[Stored data]
====

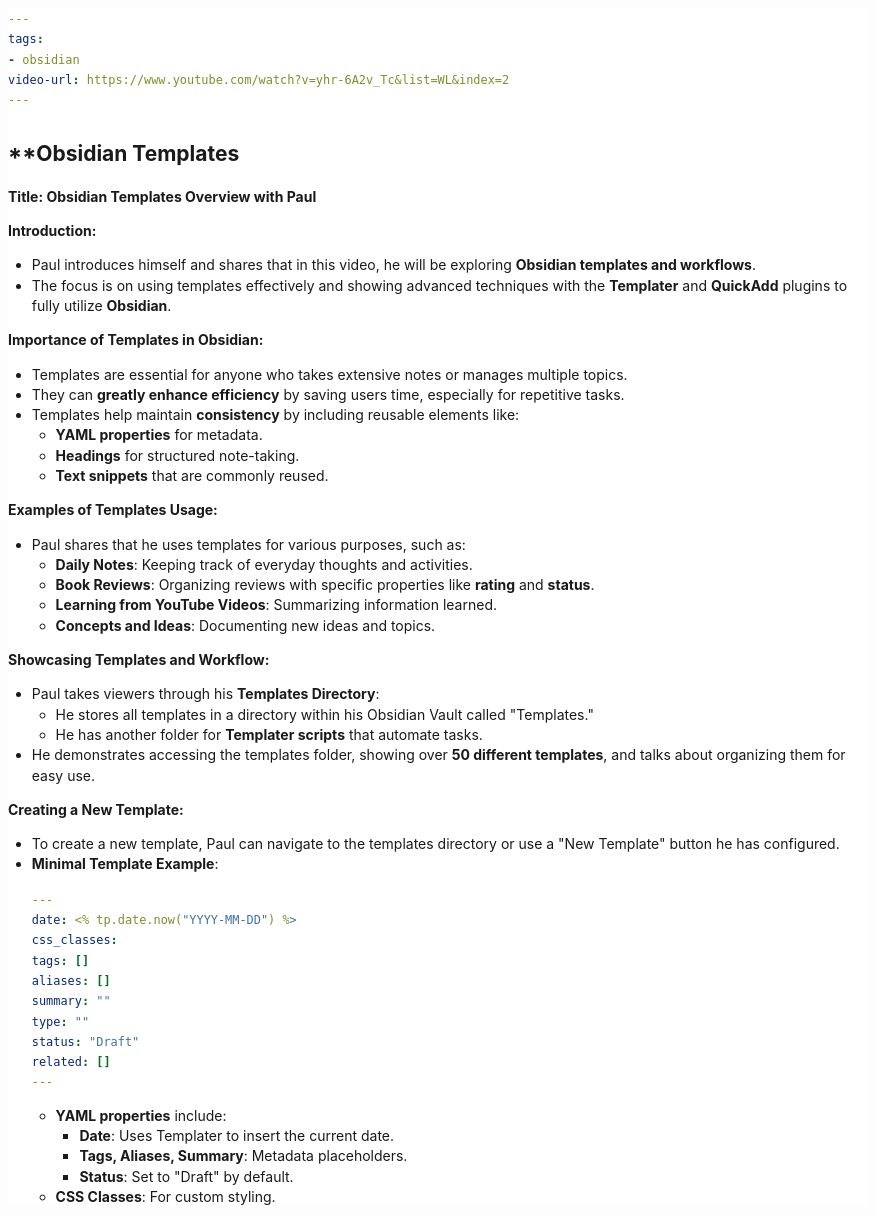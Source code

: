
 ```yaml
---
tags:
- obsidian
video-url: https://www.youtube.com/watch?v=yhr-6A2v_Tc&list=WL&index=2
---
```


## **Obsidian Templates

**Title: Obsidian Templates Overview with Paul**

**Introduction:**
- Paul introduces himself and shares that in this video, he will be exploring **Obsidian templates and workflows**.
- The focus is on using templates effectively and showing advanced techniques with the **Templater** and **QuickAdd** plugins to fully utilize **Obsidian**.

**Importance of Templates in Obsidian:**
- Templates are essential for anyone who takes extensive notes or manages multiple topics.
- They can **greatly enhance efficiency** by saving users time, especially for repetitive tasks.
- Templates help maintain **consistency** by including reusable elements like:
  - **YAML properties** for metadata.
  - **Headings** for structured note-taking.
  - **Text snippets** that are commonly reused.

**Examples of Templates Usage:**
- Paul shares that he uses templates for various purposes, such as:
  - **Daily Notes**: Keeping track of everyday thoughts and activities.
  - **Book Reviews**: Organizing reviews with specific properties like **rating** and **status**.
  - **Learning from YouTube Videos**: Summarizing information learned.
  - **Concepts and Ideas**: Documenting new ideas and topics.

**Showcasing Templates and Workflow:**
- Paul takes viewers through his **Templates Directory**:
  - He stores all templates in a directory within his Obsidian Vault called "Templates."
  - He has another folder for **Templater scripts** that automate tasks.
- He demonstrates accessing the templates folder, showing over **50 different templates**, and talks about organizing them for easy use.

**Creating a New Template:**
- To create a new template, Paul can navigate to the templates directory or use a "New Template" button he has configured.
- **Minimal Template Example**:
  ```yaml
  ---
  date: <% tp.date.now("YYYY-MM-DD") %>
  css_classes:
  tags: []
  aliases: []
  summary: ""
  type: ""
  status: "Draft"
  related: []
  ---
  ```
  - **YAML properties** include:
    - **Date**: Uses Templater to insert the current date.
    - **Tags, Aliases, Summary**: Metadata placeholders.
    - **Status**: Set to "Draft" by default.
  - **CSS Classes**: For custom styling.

====

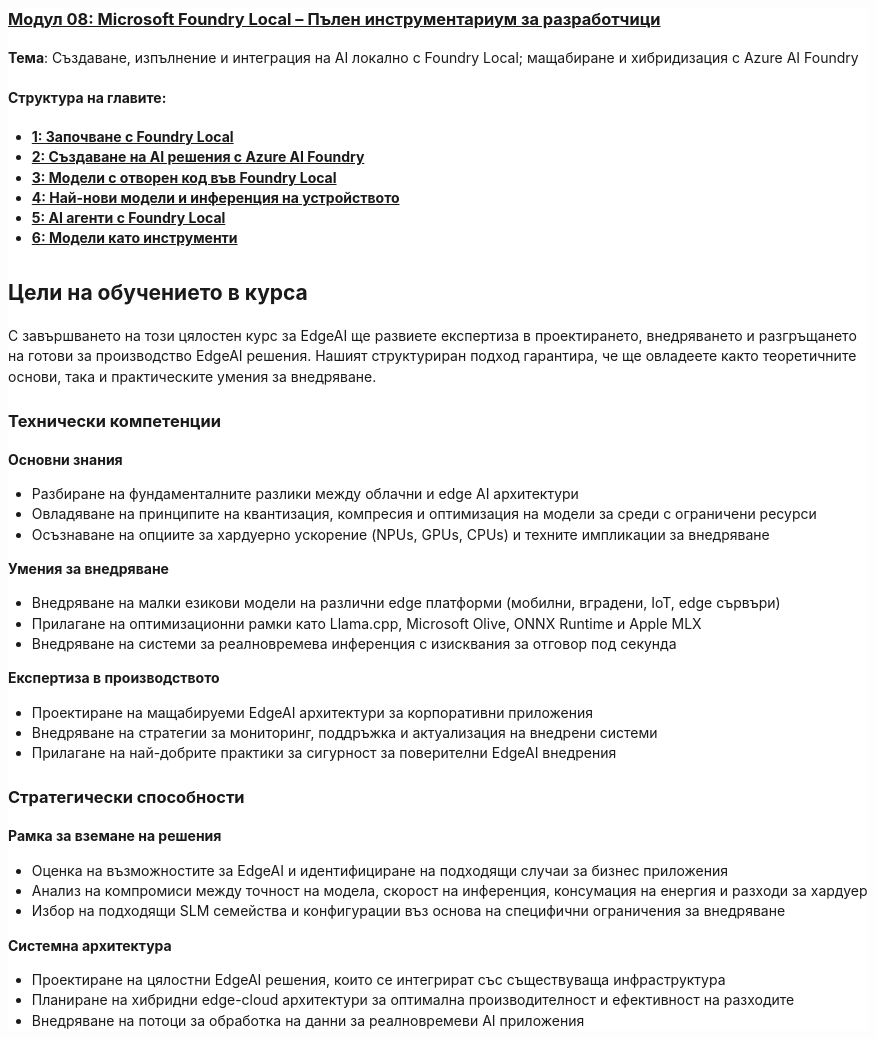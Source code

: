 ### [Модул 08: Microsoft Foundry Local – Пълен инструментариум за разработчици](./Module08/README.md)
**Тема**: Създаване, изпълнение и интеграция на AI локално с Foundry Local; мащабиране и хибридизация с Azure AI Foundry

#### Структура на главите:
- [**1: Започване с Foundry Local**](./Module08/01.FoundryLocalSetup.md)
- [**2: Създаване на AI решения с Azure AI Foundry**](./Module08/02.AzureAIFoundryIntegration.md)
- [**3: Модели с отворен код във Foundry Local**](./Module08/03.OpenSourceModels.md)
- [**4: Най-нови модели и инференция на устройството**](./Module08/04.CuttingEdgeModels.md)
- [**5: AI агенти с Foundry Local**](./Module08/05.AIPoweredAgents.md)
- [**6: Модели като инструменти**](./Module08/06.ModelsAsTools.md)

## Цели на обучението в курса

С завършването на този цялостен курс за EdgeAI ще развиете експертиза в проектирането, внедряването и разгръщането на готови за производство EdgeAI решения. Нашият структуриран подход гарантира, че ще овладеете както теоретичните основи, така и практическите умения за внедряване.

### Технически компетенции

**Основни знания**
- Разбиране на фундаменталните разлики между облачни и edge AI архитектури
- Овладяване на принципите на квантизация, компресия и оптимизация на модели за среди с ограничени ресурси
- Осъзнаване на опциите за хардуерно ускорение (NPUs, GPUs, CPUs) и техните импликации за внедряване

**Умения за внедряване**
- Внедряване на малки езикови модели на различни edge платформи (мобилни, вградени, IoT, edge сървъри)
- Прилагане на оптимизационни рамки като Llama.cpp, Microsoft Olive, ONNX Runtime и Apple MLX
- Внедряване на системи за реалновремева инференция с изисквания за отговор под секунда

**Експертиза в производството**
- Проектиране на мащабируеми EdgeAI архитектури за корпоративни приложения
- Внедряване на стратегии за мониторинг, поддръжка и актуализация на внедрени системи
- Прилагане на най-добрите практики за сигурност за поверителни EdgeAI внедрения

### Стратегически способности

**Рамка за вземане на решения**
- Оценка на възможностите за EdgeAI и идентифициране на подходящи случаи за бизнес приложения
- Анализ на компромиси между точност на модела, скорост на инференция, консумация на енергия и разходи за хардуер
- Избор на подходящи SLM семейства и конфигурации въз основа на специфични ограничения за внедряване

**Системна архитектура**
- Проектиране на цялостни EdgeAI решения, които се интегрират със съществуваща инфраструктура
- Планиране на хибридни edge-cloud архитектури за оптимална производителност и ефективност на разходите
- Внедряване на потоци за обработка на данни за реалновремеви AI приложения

====

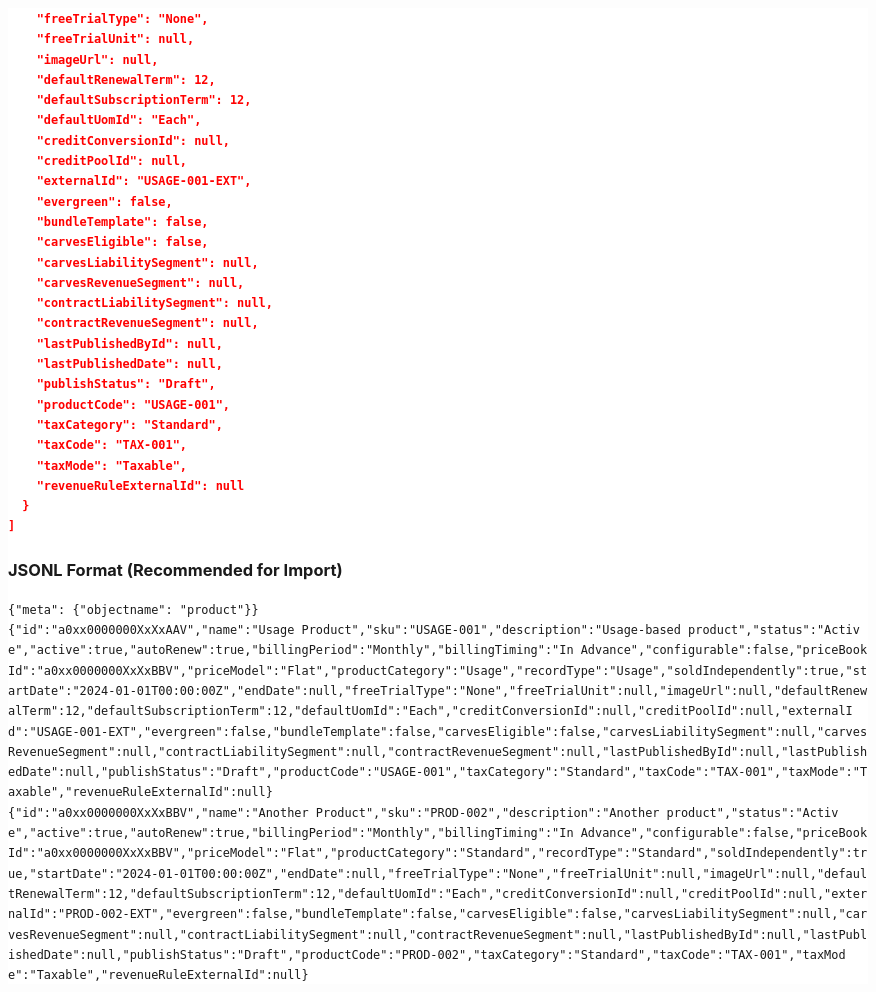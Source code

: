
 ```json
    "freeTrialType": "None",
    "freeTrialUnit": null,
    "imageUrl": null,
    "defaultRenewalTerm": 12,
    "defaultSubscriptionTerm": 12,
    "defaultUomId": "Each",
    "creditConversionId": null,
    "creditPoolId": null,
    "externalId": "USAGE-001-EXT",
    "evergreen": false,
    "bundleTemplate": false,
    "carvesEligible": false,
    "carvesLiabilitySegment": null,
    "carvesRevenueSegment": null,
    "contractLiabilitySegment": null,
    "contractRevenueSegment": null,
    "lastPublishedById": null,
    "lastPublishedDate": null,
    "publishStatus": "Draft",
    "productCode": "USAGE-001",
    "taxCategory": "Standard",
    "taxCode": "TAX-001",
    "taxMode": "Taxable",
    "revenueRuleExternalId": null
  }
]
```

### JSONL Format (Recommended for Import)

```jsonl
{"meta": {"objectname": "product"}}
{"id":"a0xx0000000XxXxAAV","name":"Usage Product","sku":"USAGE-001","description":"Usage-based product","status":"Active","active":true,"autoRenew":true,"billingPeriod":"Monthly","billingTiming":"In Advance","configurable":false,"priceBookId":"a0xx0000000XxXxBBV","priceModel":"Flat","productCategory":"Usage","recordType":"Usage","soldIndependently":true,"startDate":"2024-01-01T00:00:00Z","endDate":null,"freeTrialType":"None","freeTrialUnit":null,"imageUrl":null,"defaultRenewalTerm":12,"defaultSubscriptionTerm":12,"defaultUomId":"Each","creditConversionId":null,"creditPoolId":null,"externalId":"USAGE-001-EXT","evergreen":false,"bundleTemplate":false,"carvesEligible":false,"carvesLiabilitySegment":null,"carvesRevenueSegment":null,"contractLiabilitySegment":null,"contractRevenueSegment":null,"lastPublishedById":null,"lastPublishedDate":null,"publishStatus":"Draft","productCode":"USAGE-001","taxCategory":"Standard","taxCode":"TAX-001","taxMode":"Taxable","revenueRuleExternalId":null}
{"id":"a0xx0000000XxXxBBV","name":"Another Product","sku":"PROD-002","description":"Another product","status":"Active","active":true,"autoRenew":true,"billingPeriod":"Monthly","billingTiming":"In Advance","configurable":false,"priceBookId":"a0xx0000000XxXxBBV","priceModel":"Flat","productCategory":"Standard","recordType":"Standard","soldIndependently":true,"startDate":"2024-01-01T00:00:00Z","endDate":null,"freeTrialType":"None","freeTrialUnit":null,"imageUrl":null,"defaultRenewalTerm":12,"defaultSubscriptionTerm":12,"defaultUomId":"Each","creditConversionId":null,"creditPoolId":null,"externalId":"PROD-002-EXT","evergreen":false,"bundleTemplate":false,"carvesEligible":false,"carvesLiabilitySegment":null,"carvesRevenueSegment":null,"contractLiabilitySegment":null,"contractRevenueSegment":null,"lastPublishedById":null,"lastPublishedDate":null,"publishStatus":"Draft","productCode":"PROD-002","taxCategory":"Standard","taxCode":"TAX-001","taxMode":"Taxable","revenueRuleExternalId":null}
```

====

For the lines above, output exactly those from the line containing "## Цели на обучението в курса" through the line containing "- Внедряване на потоци", and skip the others.

** Task solution **
## Цели на обучението в курса

С завършването на този цялостен курс за EdgeAI ще развиете експертиза в проектирането, внедряването и разгръщането на готови за производство EdgeAI решения. Нашият структуриран подход гарантира, че ще овладеете както теоретичните основи, така и практическите умения за внедряване.

### Технически компетенции

**Основни знания**
- Разбиране на фундаменталните разлики между облачни и edge AI архитектури
- Овладяване на принципите на квантизация, компресия и оптимизация на модели за среди с ограничени ресурси
- Осъзнаване на опциите за хардуерно ускорение (NPUs, GPUs, CPUs) и техните импликации за внедряване

**Умения за внедряване**
- Внедряване на малки езикови модели на различни edge платформи (мобилни, вградени, IoT, edge сървъри)
- Прилагане на оптимизационни рамки като Llama.cpp, Microsoft Olive, ONNX Runtime и Apple MLX
- Внедряване на системи за реалновремева инференция с изисквания за отговор под секунда

**Експертиза в производството**
- Проектиране на мащабируеми EdgeAI архитектури за корпоративни приложения
- Внедряване на стратегии за мониторинг, поддръжка и актуализация на внедрени системи
- Прилагане на най-добрите практики за сигурност за поверителни EdgeAI внедрения

### Стратегически способности

**Рамка за вземане на решения**
- Оценка на възможностите за EdgeAI и идентифициране на подходящи случаи за бизнес приложения
- Анализ на компромиси между точност на модела, скорост на инференция, консумация на енергия и разходи за хардуер
- Избор на подходящи SLM семейства и конфигурации въз основа на специфични ограничения за внедряване

**Системна архитектура**
- Проектиране на цялостни EdgeAI решения, които се интегрират със съществуваща инфраструктура
- Планиране на хибридни edge-cloud архитектури за оптимална производителност и ефективност на разходите
- Внедряване на потоци за обработка на данни за реалновремеви AI приложения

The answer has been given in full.